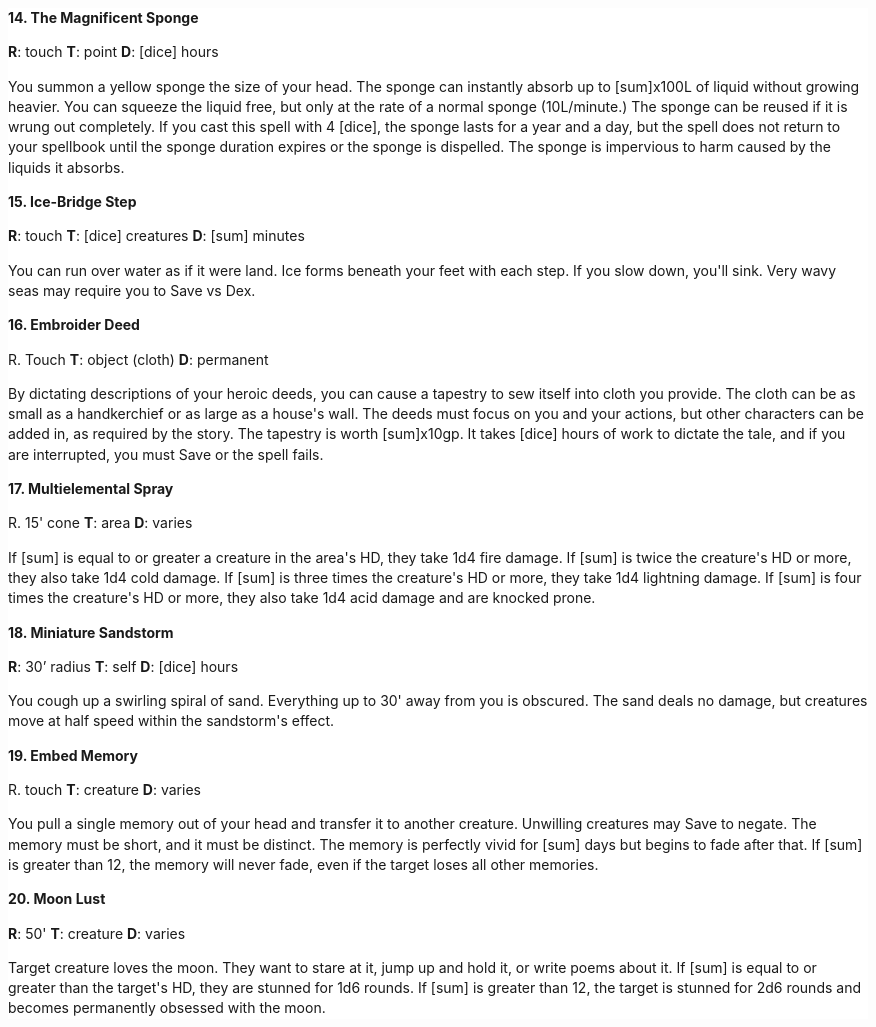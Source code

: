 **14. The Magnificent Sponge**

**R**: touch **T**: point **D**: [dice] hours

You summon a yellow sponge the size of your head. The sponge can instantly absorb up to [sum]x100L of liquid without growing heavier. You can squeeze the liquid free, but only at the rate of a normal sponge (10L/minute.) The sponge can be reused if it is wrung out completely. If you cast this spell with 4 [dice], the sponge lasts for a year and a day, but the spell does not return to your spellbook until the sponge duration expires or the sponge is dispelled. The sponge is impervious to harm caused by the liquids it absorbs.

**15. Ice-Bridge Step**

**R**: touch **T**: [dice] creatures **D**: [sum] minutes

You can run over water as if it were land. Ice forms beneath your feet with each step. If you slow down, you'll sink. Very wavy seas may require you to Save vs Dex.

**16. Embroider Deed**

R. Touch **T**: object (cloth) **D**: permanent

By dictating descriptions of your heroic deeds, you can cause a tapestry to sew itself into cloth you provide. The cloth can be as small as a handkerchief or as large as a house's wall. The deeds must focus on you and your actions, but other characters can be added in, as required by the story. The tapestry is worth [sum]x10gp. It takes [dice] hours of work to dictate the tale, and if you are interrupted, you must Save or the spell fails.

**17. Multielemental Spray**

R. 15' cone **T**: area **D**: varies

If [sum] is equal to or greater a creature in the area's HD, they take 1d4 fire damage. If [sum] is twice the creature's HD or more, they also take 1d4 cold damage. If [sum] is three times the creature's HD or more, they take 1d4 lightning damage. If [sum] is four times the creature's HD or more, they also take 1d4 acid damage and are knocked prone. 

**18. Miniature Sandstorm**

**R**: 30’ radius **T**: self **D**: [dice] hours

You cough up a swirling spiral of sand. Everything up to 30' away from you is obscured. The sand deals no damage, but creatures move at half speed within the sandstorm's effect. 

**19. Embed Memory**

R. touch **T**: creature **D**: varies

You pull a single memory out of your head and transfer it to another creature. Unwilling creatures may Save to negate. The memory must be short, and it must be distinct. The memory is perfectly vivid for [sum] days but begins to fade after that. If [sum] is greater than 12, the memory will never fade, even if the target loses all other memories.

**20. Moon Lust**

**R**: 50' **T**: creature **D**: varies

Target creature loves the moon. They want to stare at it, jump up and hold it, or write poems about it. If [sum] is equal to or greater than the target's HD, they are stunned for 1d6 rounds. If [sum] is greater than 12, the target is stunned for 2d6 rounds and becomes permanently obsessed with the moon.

┄┄┄┄┄┄┄┄┄┄

## Task directions:
In the records above, find the line with "R. touch **T**: creature **D**: varies"; write out exactly that line and each one after it, stopping after the line with "50' **T**: creature **D**: varies".

## The answer:
R. touch **T**: creature **D**: varies

You pull a single memory out of your head and transfer it to another creature. Unwilling creatures may Save to negate. The memory must be short, and it must be distinct. The memory is perfectly vivid for [sum] days but begins to fade after that. If [sum] is greater than 12, the memory will never fade, even if the target loses all other memories.

**20. Moon Lust**

**R**: 50' **T**: creature **D**: varies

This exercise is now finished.